Lines with "size" in the records below: say how many there are, and add nothing.

**EXTRACTED MATERIAL**
§

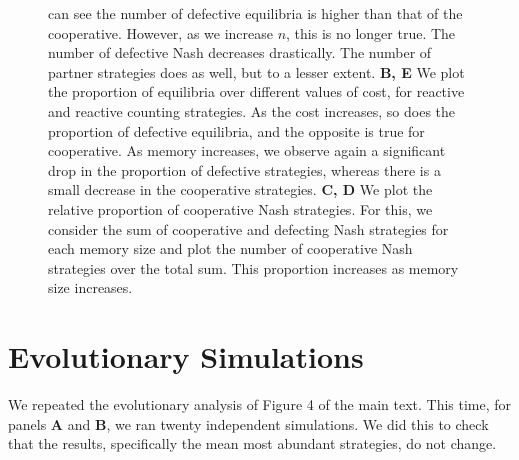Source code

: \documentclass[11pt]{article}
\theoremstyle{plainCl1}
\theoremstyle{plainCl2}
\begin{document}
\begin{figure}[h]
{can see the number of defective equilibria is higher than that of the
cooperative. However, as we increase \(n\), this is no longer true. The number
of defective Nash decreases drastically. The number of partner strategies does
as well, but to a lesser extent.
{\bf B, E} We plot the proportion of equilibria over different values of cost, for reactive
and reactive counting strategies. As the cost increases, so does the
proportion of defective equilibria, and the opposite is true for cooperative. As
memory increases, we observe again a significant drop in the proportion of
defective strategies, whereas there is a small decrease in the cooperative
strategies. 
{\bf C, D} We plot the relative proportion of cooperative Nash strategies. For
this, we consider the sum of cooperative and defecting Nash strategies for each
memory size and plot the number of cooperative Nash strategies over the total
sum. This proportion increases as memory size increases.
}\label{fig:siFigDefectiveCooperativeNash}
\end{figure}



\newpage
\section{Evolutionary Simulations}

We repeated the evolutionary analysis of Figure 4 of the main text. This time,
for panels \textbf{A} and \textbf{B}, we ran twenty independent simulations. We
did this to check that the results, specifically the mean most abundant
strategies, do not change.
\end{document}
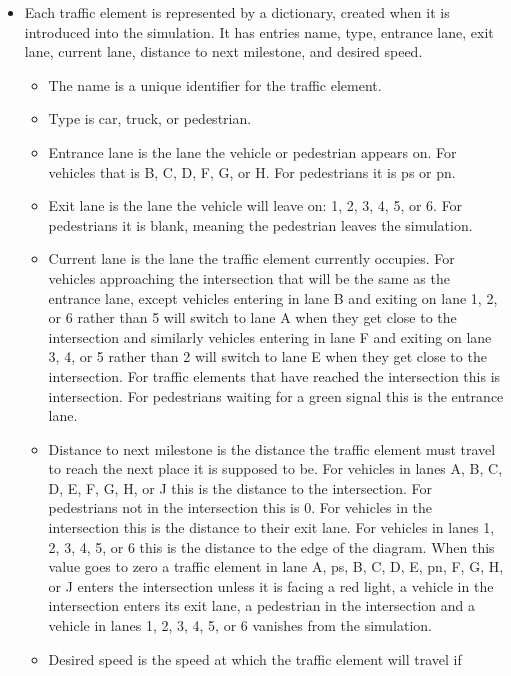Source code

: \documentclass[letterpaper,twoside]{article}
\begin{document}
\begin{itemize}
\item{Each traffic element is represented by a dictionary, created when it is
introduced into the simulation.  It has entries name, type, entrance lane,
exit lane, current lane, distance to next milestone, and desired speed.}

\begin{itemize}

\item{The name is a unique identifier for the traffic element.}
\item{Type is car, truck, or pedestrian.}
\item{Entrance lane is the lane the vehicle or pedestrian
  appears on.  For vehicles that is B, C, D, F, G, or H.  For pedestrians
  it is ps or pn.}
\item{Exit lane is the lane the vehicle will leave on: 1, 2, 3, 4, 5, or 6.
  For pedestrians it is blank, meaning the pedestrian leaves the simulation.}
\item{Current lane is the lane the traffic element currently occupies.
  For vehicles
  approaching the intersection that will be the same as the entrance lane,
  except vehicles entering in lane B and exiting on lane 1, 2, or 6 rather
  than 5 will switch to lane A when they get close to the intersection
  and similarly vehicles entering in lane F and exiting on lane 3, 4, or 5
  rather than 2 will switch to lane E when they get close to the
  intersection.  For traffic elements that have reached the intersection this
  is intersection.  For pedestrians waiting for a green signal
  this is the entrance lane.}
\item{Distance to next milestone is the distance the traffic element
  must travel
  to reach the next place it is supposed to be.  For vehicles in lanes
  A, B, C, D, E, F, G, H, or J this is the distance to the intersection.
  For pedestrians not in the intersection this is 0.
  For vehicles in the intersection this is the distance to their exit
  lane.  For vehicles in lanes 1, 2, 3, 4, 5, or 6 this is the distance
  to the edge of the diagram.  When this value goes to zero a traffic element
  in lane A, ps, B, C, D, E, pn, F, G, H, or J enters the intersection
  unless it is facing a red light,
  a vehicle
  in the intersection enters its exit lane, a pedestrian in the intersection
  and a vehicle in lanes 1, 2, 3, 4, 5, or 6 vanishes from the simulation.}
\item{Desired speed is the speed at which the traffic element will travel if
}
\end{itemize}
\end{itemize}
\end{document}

§

**SOLUTION TO THIS TASK**
2